While the common, everyday occurrences that surrounded the war were not unique to most small towns, the presence of enemy prisoner of war camps in the local area was.
|WHO WERE THEY AND WHERE WERE THEY HELD?
|The Pend Oreille Valley would serve as host to both German and Italian prisoners for the duration of the war, housing them at old Civilian Conservation Corps (CCC) camps or in the case of the largest contingent of prisoners, right outside the gates of Farragut Naval Training Station. Many of the prisoners that were brought before 1945 were considered detainees, crews of merchant vessels or U-Boat crews captured in South America or off the East Coast at the beginning of the war. However, in February 1945, 750 German and Austrian North Afrika Corps troops and some U-Boat crews were brought to Camp Farragut, an enclosure across the road from the training station.
|THE FOUR CORNERS CAMP
|The Italians and later the Germans designated as "detainees" rather than prisoners of war were held at this CCC Camp in the Kaniksu National Forest. The camp as shown on the map below by a small black square (circled in red) was located at what was traditionally known as the Four Corners area.
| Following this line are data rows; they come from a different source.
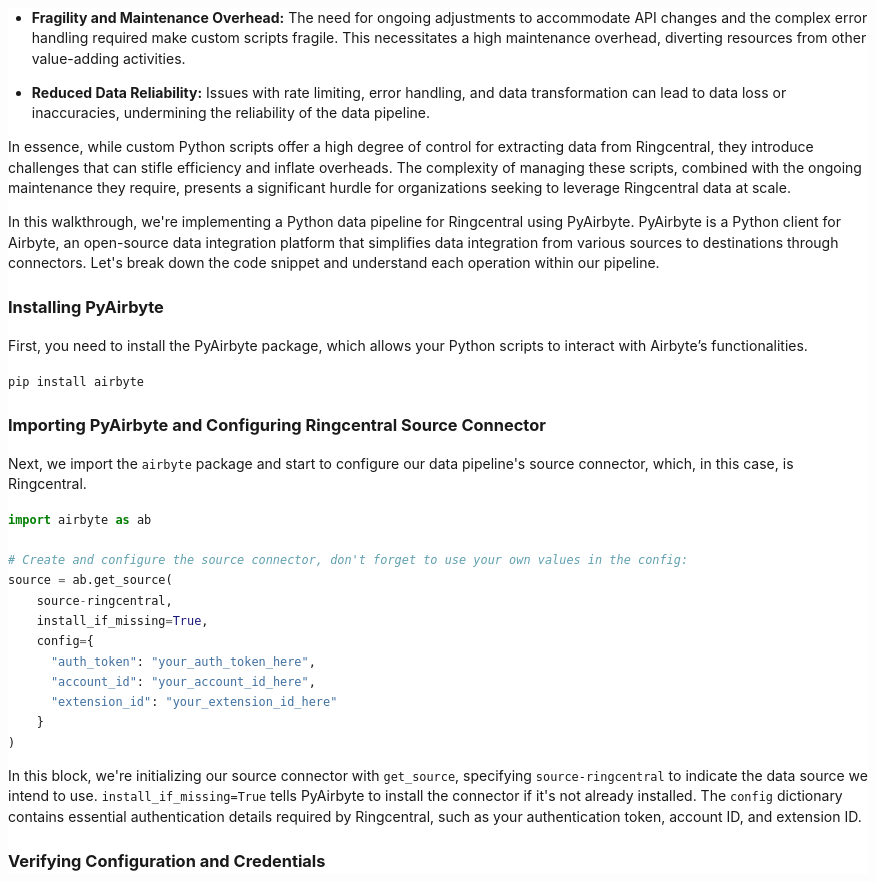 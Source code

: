 - **Fragility and Maintenance Overhead:** The need for ongoing adjustments to accommodate API changes and the complex error handling required make custom scripts fragile. This necessitates a high maintenance overhead, diverting resources from other value-adding activities.

- **Reduced Data Reliability:** Issues with rate limiting, error handling, and data transformation can lead to data loss or inaccuracies, undermining the reliability of the data pipeline.

In essence, while custom Python scripts offer a high degree of control for extracting data from Ringcentral, they introduce challenges that can stifle efficiency and inflate overheads. The complexity of managing these scripts, combined with the ongoing maintenance they require, presents a significant hurdle for organizations seeking to leverage Ringcentral data at scale.

In this walkthrough, we're implementing a Python data pipeline for Ringcentral using PyAirbyte. PyAirbyte is a Python client for Airbyte, an open-source data integration platform that simplifies data integration from various sources to destinations through connectors. Let's break down the code snippet and understand each operation within our pipeline.

### Installing PyAirbyte

First, you need to install the PyAirbyte package, which allows your Python scripts to interact with Airbyte’s functionalities.

```bash
pip install airbyte
```

### Importing PyAirbyte and Configuring Ringcentral Source Connector

Next, we import the `airbyte` package and start to configure our data pipeline's source connector, which, in this case, is Ringcentral. 

```python
import airbyte as ab

# Create and configure the source connector, don't forget to use your own values in the config:
source = ab.get_source(
    source-ringcentral,
    install_if_missing=True,
    config={
      "auth_token": "your_auth_token_here",
      "account_id": "your_account_id_here",
      "extension_id": "your_extension_id_here"
    }
)
```

In this block, we're initializing our source connector with `get_source`, specifying `source-ringcentral` to indicate the data source we intend to use. `install_if_missing=True` tells PyAirbyte to install the connector if it's not already installed. The `config` dictionary contains essential authentication details required by Ringcentral, such as your authentication token, account ID, and extension ID.

### Verifying Configuration and Credentials
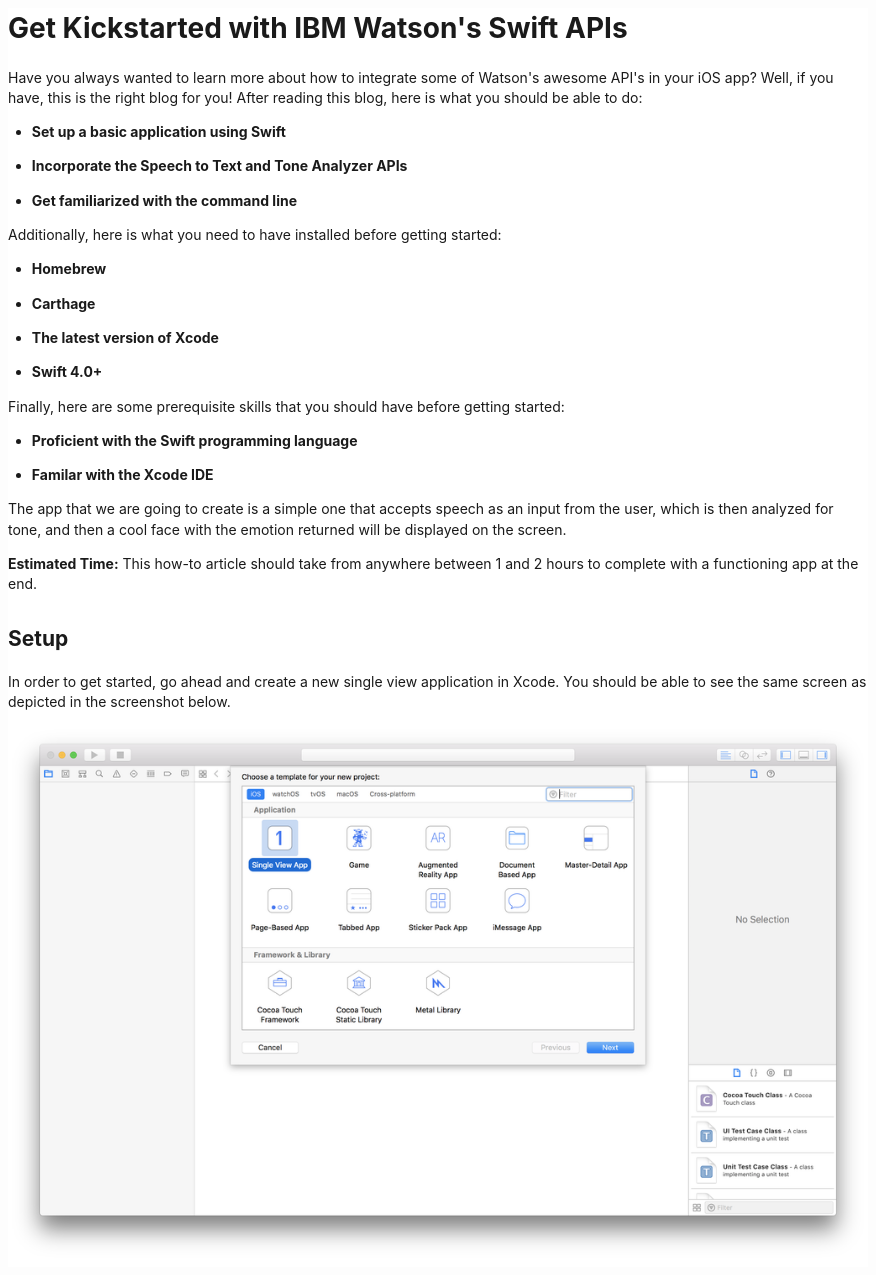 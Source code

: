 # Get Kickstarted with IBM Watson's Swift APIs

Have you always wanted to learn more about how to integrate some of Watson's awesome API's in your iOS app? Well, if you have, this is the right blog for you! After reading this blog, here is what you should be able to do:

* **Set up a basic application using Swift**

* **Incorporate the Speech to Text and Tone Analyzer APIs**

* **Get familiarized with the command line**

Additionally, here is what you need to have installed before getting started:

* **Homebrew**

* **Carthage**

* **The latest version of Xcode**

* **Swift 4.0+**

Finally, here are some prerequisite skills that you should have before getting started:

* **Proficient with the Swift programming language**

* **Familar with the Xcode IDE**

The app that we are going to create is a simple one that accepts speech as an input from the user, which is then analyzed for tone, and then a cool face with the emotion returned will be displayed on the screen.

**Estimated Time:** This how-to article should take from anywhere between 1 and 2 hours to complete with a functioning app at the end. 

## Setup

In order to get started, go ahead and create a new single view application in Xcode. You should be able to see the same screen as depicted in the screenshot below. 

![](https://github.com/RehaanA/Technical-Content-Creation-Blog-Post/blob/master/Blog%20Project%20Screenshots/Initial%20Project%20Setup.png)
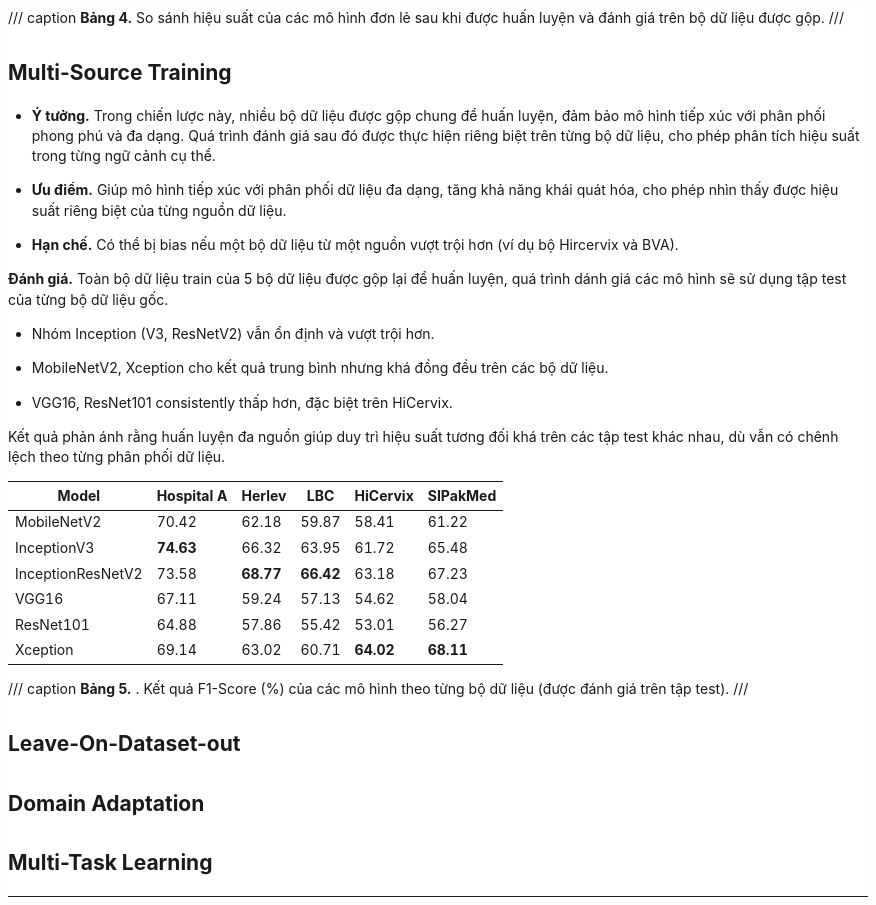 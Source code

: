 /// caption
**Bảng 4.** So sánh hiệu suất của các mô hình đơn lẻ sau khi được huấn luyện và đánh giá trên bộ dữ liệu được gộp.
///

## Multi-Source Training

- **Ý tưởng.** Trong chiến lược này, nhiều bộ dữ liệu được gộp chung để huấn luyện, đảm bảo mô hình tiếp xúc với phân phối phong phú và đa dạng. Quá trình đánh giá sau đó được thực hiện riêng biệt trên từng bộ dữ liệu, cho phép phân tích hiệu suất trong từng ngữ cảnh cụ thể.

- **Ưu điểm.** Giúp mô hình tiếp xúc với phân phối dữ liệu đa dạng, tăng khả năng khái quát hóa, cho phép nhìn thấy được hiệu suất riêng biệt của từng nguồn dữ liệu.

- **Hạn chế.** Có thể bị bias nếu một bộ dữ liệu từ một nguồn vượt trội hơn (ví dụ bộ Hircervix và BVA).

**Đánh giá.** Toàn bộ dữ liệu train của 5 bộ dữ liệu được gộp lại để huấn luyện, quá trình dánh giá các mô hình sẽ sử dụng tập test của từng bộ dữ liệu gốc.

- Nhóm Inception (V3, ResNetV2) vẫn ổn định và vượt trội hơn. 

- MobileNetV2, Xception cho kết quả trung bình nhưng khá đồng đều trên các bộ dữ liệu.

- VGG16, ResNet101 consistently thấp hơn, đặc biệt trên HiCervix.

Kết quả phản ánh rằng huấn luyện đa nguồn giúp duy trì hiệu suất tương đối khá trên các tập test khác nhau, dù vẫn có chênh lệch theo từng phân phối dữ liệu.

| Model             | Hospital A | Herlev   | LBC     | HiCervix | SIPakMed |
|-------------------|------------|----------|---------|----------|----------|
| MobileNetV2       | 70.42      | 62.18    | 59.87   | 58.41    | 61.22    |
| InceptionV3       | **74.63**  | 66.32    | 63.95   | 61.72    | 65.48    |
| InceptionResNetV2 | 73.58      | **68.77**| **66.42**| 63.18    | 67.23    |
| VGG16             | 67.11      | 59.24    | 57.13   | 54.62    | 58.04    |
| ResNet101         | 64.88      | 57.86    | 55.42   | 53.01    | 56.27    |
| Xception          | 69.14      | 63.02    | 60.71   | **64.02**| **68.11**|


/// caption
**Bảng 5.** . Kết quả F1-Score (%) của các mô hình theo từng bộ dữ liệu (được đánh giá trên tập test).
///

## Leave-On-Dataset-out

## Domain Adaptation

## Multi-Task Learning

--- 
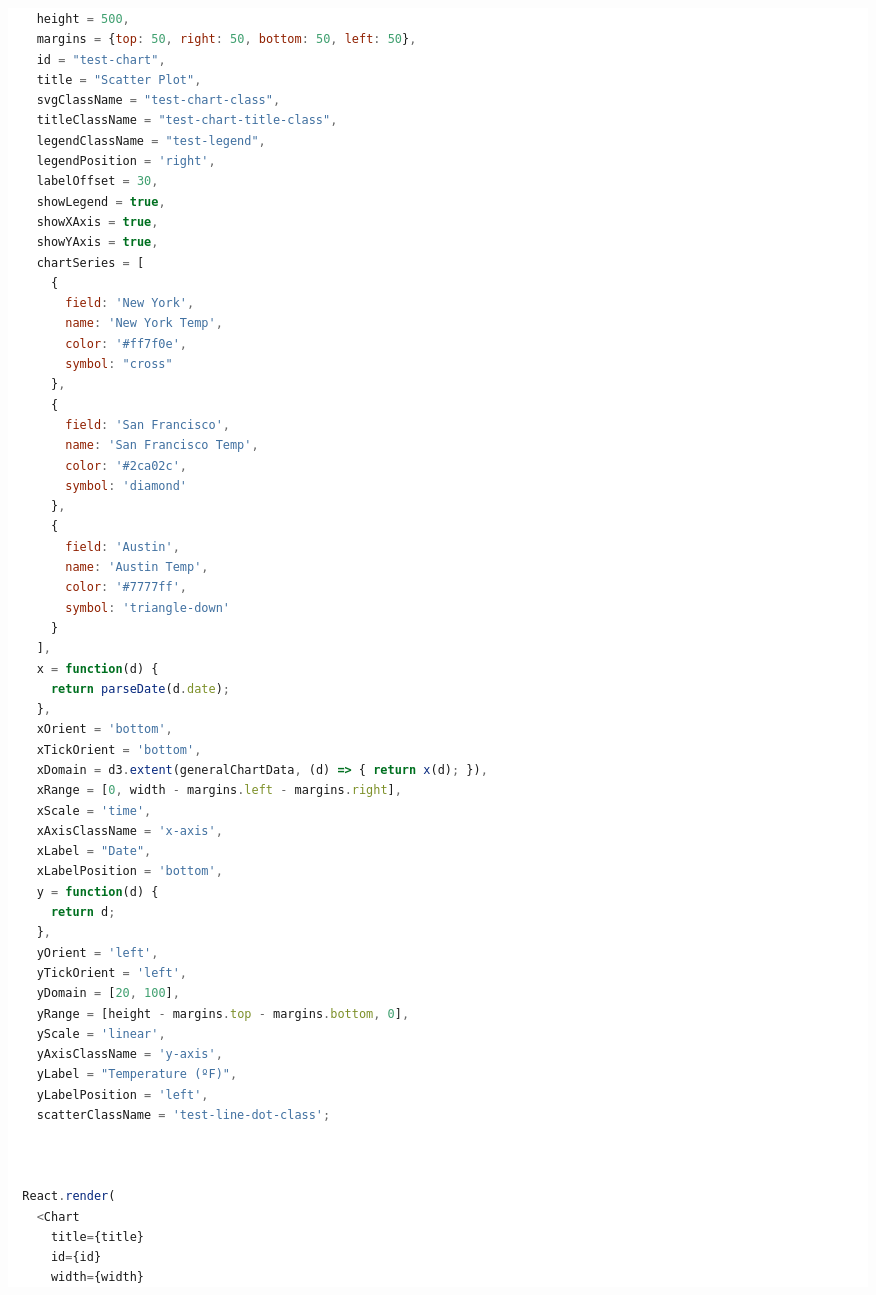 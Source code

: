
 ```js
    height = 500,
    margins = {top: 50, right: 50, bottom: 50, left: 50},
    id = "test-chart",
    title = "Scatter Plot",
    svgClassName = "test-chart-class",
    titleClassName = "test-chart-title-class",
    legendClassName = "test-legend",
    legendPosition = 'right',
    labelOffset = 30,
    showLegend = true,
    showXAxis = true,
    showYAxis = true,
    chartSeries = [
      {
        field: 'New York',
        name: 'New York Temp',
        color: '#ff7f0e',
        symbol: "cross"
      },
      {
        field: 'San Francisco',
        name: 'San Francisco Temp',
        color: '#2ca02c',
        symbol: 'diamond'
      },
      {
        field: 'Austin',
        name: 'Austin Temp',
        color: '#7777ff',
        symbol: 'triangle-down'
      }
    ],
    x = function(d) {
      return parseDate(d.date);
    },
    xOrient = 'bottom',
    xTickOrient = 'bottom',
    xDomain = d3.extent(generalChartData, (d) => { return x(d); }),
    xRange = [0, width - margins.left - margins.right],
    xScale = 'time',
    xAxisClassName = 'x-axis',
    xLabel = "Date",
    xLabelPosition = 'bottom',
    y = function(d) {
      return d;
    },
    yOrient = 'left',
    yTickOrient = 'left',
    yDomain = [20, 100],
    yRange = [height - margins.top - margins.bottom, 0],
    yScale = 'linear',
    yAxisClassName = 'y-axis',
    yLabel = "Temperature (ºF)",
    yLabelPosition = 'left',
    scatterClassName = 'test-line-dot-class';



  React.render(
    <Chart
      title={title}
      id={id}
      width={width}
```
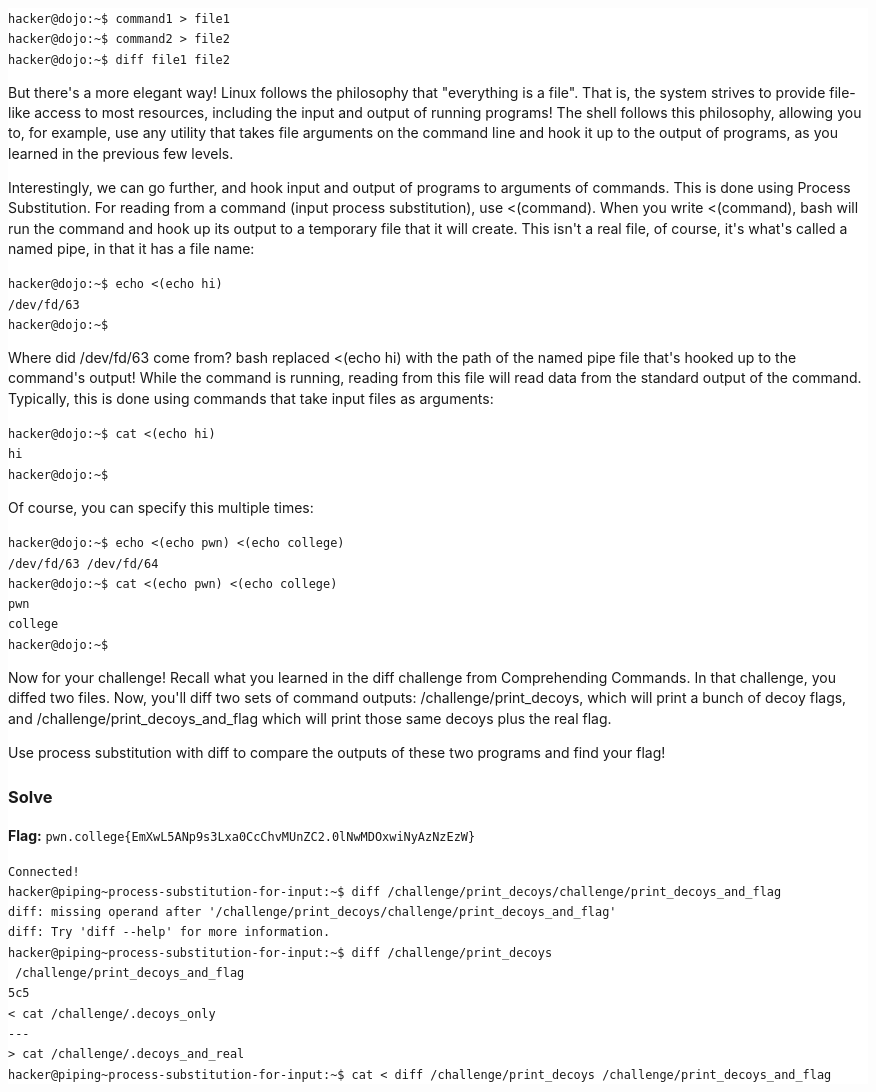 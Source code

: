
 ```
hacker@dojo:~$ command1 > file1
hacker@dojo:~$ command2 > file2
hacker@dojo:~$ diff file1 file2
```

But there's a more elegant way! Linux follows the philosophy that "everything is a file". That is, the system strives to provide file-like access to most resources, including the input and output of running programs! The shell follows this philosophy, allowing you to, for example, use any utility that takes file arguments on the command line and hook it up to the output of programs, as you learned in the previous few levels.

Interestingly, we can go further, and hook input and output of programs to arguments of commands. This is done using Process Substitution. For reading from a command (input process substitution), use <(command). When you write <(command), bash will run the command and hook up its output to a temporary file that it will create. This isn't a real file, of course, it's what's called a named pipe, in that it has a file name:

```
hacker@dojo:~$ echo <(echo hi)
/dev/fd/63
hacker@dojo:~$
```

Where did /dev/fd/63 come from? bash replaced <(echo hi) with the path of the named pipe file that's hooked up to the command's output! While the command is running, reading from this file will read data from the standard output of the command. Typically, this is done using commands that take input files as arguments:

```
hacker@dojo:~$ cat <(echo hi)
hi
hacker@dojo:~$
```

Of course, you can specify this multiple times:

```
hacker@dojo:~$ echo <(echo pwn) <(echo college)
/dev/fd/63 /dev/fd/64
hacker@dojo:~$ cat <(echo pwn) <(echo college)
pwn
college
hacker@dojo:~$
```

Now for your challenge! Recall what you learned in the diff challenge from Comprehending Commands. In that challenge, you diffed two files. Now, you'll diff two sets of command outputs: /challenge/print_decoys, which will print a bunch of decoy flags, and /challenge/print_decoys_and_flag which will print those same decoys plus the real flag.

Use process substitution with diff to compare the outputs of these two programs and find your flag!

  ### Solve
  **Flag:** `pwn.college{EmXwL5ANp9s3Lxa0CcChvMUnZC2.0lNwMDOxwiNyAzNzEzW}`  

```
Connected!
hacker@piping~process-substitution-for-input:~$ diff /challenge/print_decoys/challenge/print_decoys_and_flag
diff: missing operand after '/challenge/print_decoys/challenge/print_decoys_and_flag'
diff: Try 'diff --help' for more information.
hacker@piping~process-substitution-for-input:~$ diff /challenge/print_decoys
 /challenge/print_decoys_and_flag
5c5
< cat /challenge/.decoys_only
---
> cat /challenge/.decoys_and_real
hacker@piping~process-substitution-for-input:~$ cat < diff /challenge/print_decoys /challenge/print_decoys_and_flag
```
This location on this US Forest Service map of 1942 is not labeled Four Corners, however in 1943 when they were brought from Fort Missoula, Montana they were placed in CCC Camp #F-164, near the Falls Ranger Station at what had been and is now called Four Corners.
|The Four Corners Camp
SW 1/4 NW 1/4 Sec17 T57N R5W (Boise Meridian)
Kaniksu National Forest, US Forest Service
Idaho, Montana, and Washington, Polyconic Projection, 1942
|In 1944, German "detainees" were brought into the Four Corners camp but were then moved to vacated Veteran's (World War I) CCC Camp in Usk, where they would remain until 1945 when they were sent back to Fort Bismark, North Dakota and other camps. Previously veterans of World War I working for the Civilian Conservation Corps had been housed at the camp which was located one-half mile from the railroad stop in Usk. Its location on this 1942 Forest Service map (below) is labeled as F-103 and is circled in red.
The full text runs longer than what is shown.